▶ PROBLEM REQUIREMENTS:
The full set of entries below, restated word for word and stripped of images, is the expected result.

▶ DATASET ENTRIES:
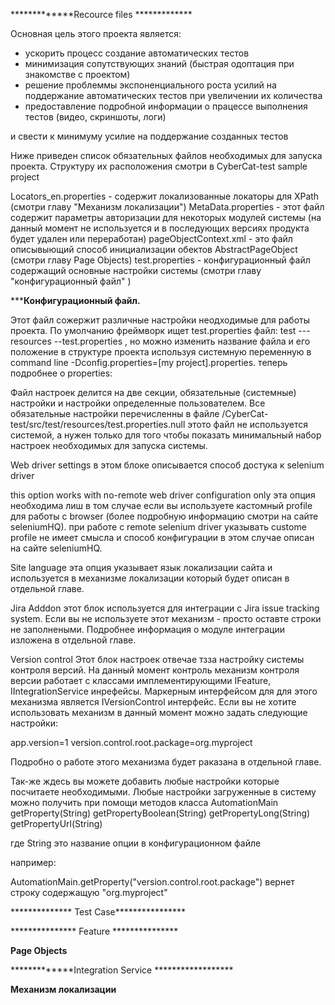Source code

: *************Recource files *************

Основная цель этого проекта является: 
  - ускорить процесс создание автоматических тестов 
  - минимизация сопутствующих знаний (быстрая одоптация при знакомстве с проектом)
  - решение проблеммы экспоненциального роста усилий на поддержание автоматических тестов при увеличении их количества 
  - предоставление подробной информации о працессе выполнения тестов (видео, скриншоты, логи)   

и свести к минимуму усилие на поддержание созданных тестов 





Ниже приведен список обязательных файлов необходимых для запуска проекта. Структуру их расположения смотри в CyberCat-test sample project

Locators_en.properties - содержит локализованные локаторы для XPath (смотри главу "Механизм локализации") MetaData.properties - этот файл содержит параметры авторизации для некоторых модулей системы (на данный момент не используется и в последующих версиях продукта будет удален или переработан) pageObjectContext.xml - это файл описывыющий способ инициализации обектов AbstractPageObject (смотри главу Page Objects) test.properties - конфигурационный файл содержащий основные настройки системы (смотри главу "конфигурационный файл" )

*************Конфигурационный файл.**********

Этот файл сожержит различные настройки неодходимые для работы проекта. По умолчанию фреймворк ищет test.properties файл: test ---resources --test.properties
, но можно изменить название файла и его положение в структуре проекта используя системную переменную в command line -Dconfig.properties=[my project].properties. теперь подробнее о properties:

Файл настроек делится на две секции, обязательные (системные) настройки и настройки определенные пользователем. Все обязательные настройки перечисленны в файле /CyberCat-test/src/test/resources/test.properties.null этото файл не используется системой, а нужен только для того чтобы показать минимальный набор настроек необходимых для запуска системы.

Web driver settings
в этом блоке описывается способ достука к selenium driver

this option works with no-remote web driver configuration only
эта опция необходима лиш в том случае если вы используете кастомный profile для работы с browser (более подробную информацию смотри на сайте seleniumHQ). при работе с remote selenium driver указывать custome profile не имеет смысла и способ конфигурации в этом случае описан на сайте seleniumHQ.

Site language
эта опция указывает язык локализации сайта и используется в механизме локализации который будет описан в отдельной главе.

Jira Adddon
этот блок используется для интеграции с Jira issue tracking system. Если вы не используете этот механизм - просто оставте строки не заполнеными. Подробнее информация о модуле интеграции изложена в отдельной главе.

Version control
Этот блок настроек отвечае тзза настройку системы контроля версий. На данный момент контроль механизм контроля версии работает с классами имплементирующими IFeature, IIntegrationService инрефейсы. Маркерным интерфейсом для для этого механизма является IVersionControl интерфейс. Если вы не хотите использовать механизм в данный момент можно задать следующие настройки:

app.version=1 version.control.root.package=org.myproject

Подробно о работе этого механизма будет раказана в отдельной главе.

Так-же ждесь вы можете добавить любые настройки которые посчитаете необходимыми. Любые настройки загруженные в систему можно получить при помощи методов класса AutomationMain getProperty(String) getPropertyBoolean(String) getPropertyLong(String) getPropertyUrl(String)

где String это название опции в конфигурационном файле

например:

AutomationMain.getProperty("version.control.root.package") вернет строку содержащую "org.myproject"

************** Test Case****************

*************** Feature ***************

**************Page Objects**************

*************Integration Service ******************

**************Механизм локализации**************
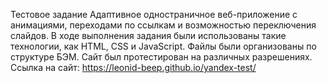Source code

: Тестовое задание
Адаптивное одностраничное веб-приложение с анимациями, переходами по ссылкам и возможностью переключения слайдов.
В ходе выполнения задания были использованы такие технологии, как HTML, CSS и JavaScript. Файлы были организованы по структуре БЭМ. Сайт был протестирован на различных разрешениях.
Ссылка на сайт:
https://leonid-beep.github.io/yandex-test/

▶ OUTPUT BELOW:
Source code

: *************Recource files *************

Основная цель этого проекта является: 
  - ускорить процесс создание автоматических тестов 
  - минимизация сопутствующих знаний (быстрая одоптация при знакомстве с проектом)
  - решение проблеммы экспоненциального роста усилий на поддержание автоматических тестов при увеличении их количества 
  - предоставление подробной информации о працессе выполнения тестов (видео, скриншоты, логи)   

и свести к минимуму усилие на поддержание созданных тестов 





Ниже приведен список обязательных файлов необходимых для запуска проекта. Структуру их расположения смотри в CyberCat-test sample project

Locators_en.properties - содержит локализованные локаторы для XPath (смотри главу "Механизм локализации") MetaData.properties - этот файл содержит параметры авторизации для некоторых модулей системы (на данный момент не используется и в последующих версиях продукта будет удален или переработан) pageObjectContext.xml - это файл описывыющий способ инициализации обектов AbstractPageObject (смотри главу Page Objects) test.properties - конфигурационный файл содержащий основные настройки системы (смотри главу "конфигурационный файл" )

*************Конфигурационный файл.**********

Этот файл сожержит различные настройки неодходимые для работы проекта. По умолчанию фреймворк ищет test.properties файл: test ---resources --test.properties
, но можно изменить название файла и его положение в структуре проекта используя системную переменную в command line -Dconfig.properties=[my project].properties. теперь подробнее о properties:

Файл настроек делится на две секции, обязательные (системные) настройки и настройки определенные пользователем. Все обязательные настройки перечисленны в файле /CyberCat-test/src/test/resources/test.properties.null этото файл не используется системой, а нужен только для того чтобы показать минимальный набор настроек необходимых для запуска системы.

Web driver settings
в этом блоке описывается способ достука к selenium driver

this option works with no-remote web driver configuration only
эта опция необходима лиш в том случае если вы используете кастомный profile для работы с browser (более подробную информацию смотри на сайте seleniumHQ). при работе с remote selenium driver указывать custome profile не имеет смысла и способ конфигурации в этом случае описан на сайте seleniumHQ.

Site language
эта опция указывает язык локализации сайта и используется в механизме локализации который будет описан в отдельной главе.

Jira Adddon
этот блок используется для интеграции с Jira issue tracking system. Если вы не используете этот механизм - просто оставте строки не заполнеными. Подробнее информация о модуле интеграции изложена в отдельной главе.

Version control
Этот блок настроек отвечае тзза настройку системы контроля версий. На данный момент контроль механизм контроля версии работает с классами имплементирующими IFeature, IIntegrationService инрефейсы. Маркерным интерфейсом для для этого механизма является IVersionControl интерфейс. Если вы не хотите использовать механизм в данный момент можно задать следующие настройки:

app.version=1 version.control.root.package=org.myproject

Подробно о работе этого механизма будет раказана в отдельной главе.

Так-же ждесь вы можете добавить любые настройки которые посчитаете необходимыми. Любые настройки загруженные в систему можно получить при помощи методов класса AutomationMain getProperty(String) getPropertyBoolean(String) getPropertyLong(String) getPropertyUrl(String)

где String это название опции в конфигурационном файле

например:

AutomationMain.getProperty("version.control.root.package") вернет строку содержащую "org.myproject"

************** Test Case****************

*************** Feature ***************

**************Page Objects**************

*************Integration Service ******************

**************Механизм локализации**************
Source code

: Тестовое задание
Адаптивное одностраничное веб-приложение с анимациями, переходами по ссылкам и возможностью переключения слайдов.
В ходе выполнения задания были использованы такие технологии, как HTML, CSS и JavaScript. Файлы были организованы по структуре БЭМ. Сайт был протестирован на различных разрешениях.
Ссылка на сайт:
https://leonid-beep.github.io/yandex-test/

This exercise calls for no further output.